* Given data
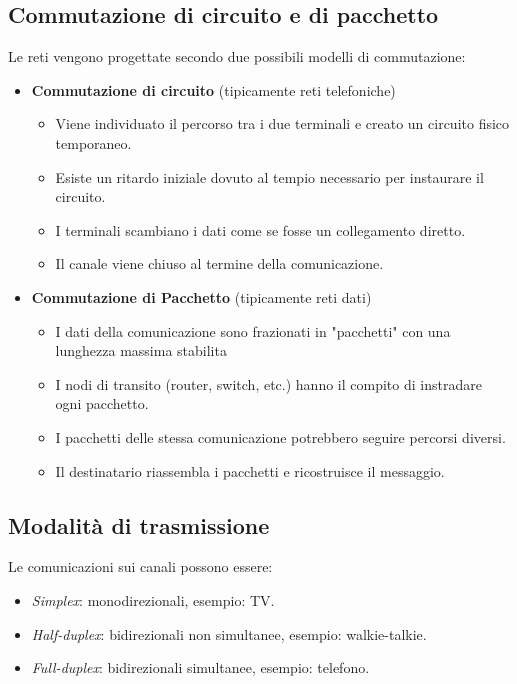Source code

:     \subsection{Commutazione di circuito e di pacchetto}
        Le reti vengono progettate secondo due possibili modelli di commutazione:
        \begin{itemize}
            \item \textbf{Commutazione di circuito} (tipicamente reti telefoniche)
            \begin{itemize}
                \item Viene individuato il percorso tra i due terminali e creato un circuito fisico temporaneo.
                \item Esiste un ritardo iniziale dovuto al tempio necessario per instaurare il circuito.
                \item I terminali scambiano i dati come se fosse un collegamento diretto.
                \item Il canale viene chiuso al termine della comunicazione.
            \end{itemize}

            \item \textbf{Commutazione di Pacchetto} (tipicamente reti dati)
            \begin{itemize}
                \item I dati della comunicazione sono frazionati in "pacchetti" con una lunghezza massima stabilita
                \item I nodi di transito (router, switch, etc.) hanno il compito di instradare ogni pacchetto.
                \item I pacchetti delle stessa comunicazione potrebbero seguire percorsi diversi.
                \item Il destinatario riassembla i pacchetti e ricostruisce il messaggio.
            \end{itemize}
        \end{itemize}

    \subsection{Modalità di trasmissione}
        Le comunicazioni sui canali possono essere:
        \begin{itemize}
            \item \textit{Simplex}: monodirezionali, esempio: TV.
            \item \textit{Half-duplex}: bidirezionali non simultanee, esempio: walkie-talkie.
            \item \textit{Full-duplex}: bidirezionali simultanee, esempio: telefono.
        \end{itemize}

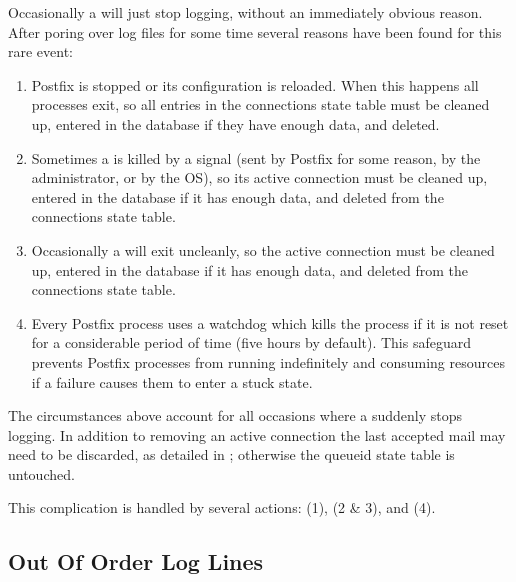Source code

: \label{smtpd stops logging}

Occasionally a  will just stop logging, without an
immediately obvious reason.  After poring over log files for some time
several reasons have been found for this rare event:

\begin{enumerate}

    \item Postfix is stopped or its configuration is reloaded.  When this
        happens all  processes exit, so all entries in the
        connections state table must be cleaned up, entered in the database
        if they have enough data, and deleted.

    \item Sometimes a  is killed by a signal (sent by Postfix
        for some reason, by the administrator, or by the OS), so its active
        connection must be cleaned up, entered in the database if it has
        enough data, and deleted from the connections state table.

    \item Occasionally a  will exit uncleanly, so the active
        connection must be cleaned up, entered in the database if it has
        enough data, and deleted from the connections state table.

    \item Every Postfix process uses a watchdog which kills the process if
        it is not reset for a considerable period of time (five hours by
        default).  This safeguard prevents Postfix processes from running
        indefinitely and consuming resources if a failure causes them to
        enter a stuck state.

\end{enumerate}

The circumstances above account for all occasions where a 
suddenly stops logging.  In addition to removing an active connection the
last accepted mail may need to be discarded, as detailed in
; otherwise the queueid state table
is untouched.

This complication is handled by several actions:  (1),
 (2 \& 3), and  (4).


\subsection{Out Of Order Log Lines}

...

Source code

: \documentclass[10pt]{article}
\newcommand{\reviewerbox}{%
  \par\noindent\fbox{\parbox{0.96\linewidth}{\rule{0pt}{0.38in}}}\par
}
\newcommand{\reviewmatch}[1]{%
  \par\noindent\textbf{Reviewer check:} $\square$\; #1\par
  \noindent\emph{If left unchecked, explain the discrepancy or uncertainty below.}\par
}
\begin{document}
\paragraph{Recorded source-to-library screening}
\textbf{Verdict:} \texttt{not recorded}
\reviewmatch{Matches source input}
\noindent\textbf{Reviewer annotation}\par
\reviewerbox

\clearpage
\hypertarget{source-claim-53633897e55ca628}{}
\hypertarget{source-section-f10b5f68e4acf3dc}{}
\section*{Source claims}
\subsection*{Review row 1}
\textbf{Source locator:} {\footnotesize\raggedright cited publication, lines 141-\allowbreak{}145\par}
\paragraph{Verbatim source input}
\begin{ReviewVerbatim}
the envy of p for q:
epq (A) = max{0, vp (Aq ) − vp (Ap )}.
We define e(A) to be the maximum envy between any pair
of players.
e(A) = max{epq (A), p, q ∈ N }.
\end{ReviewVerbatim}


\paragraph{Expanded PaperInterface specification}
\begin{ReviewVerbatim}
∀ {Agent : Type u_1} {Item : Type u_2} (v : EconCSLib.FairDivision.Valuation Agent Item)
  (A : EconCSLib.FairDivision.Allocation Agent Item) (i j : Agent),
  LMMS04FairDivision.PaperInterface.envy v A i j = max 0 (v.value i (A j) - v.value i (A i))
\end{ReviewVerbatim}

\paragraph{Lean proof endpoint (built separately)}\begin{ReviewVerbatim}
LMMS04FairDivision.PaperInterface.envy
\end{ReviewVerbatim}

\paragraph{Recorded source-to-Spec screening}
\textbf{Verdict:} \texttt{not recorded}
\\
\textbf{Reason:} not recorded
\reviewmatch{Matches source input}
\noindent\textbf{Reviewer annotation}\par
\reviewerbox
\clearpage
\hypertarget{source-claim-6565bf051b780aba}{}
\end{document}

* Problem to work on
All lines of the listing that contain the word "circuito" should be copied out.

* Written answer
:     \subsection{Commutazione di circuito e di pacchetto}
            \item \textbf{Commutazione di circuito} (tipicamente reti telefoniche)
                \item Viene individuato il percorso tra i due terminali e creato un circuito fisico temporaneo.
                \item Esiste un ritardo iniziale dovuto al tempio necessario per instaurare il circuito.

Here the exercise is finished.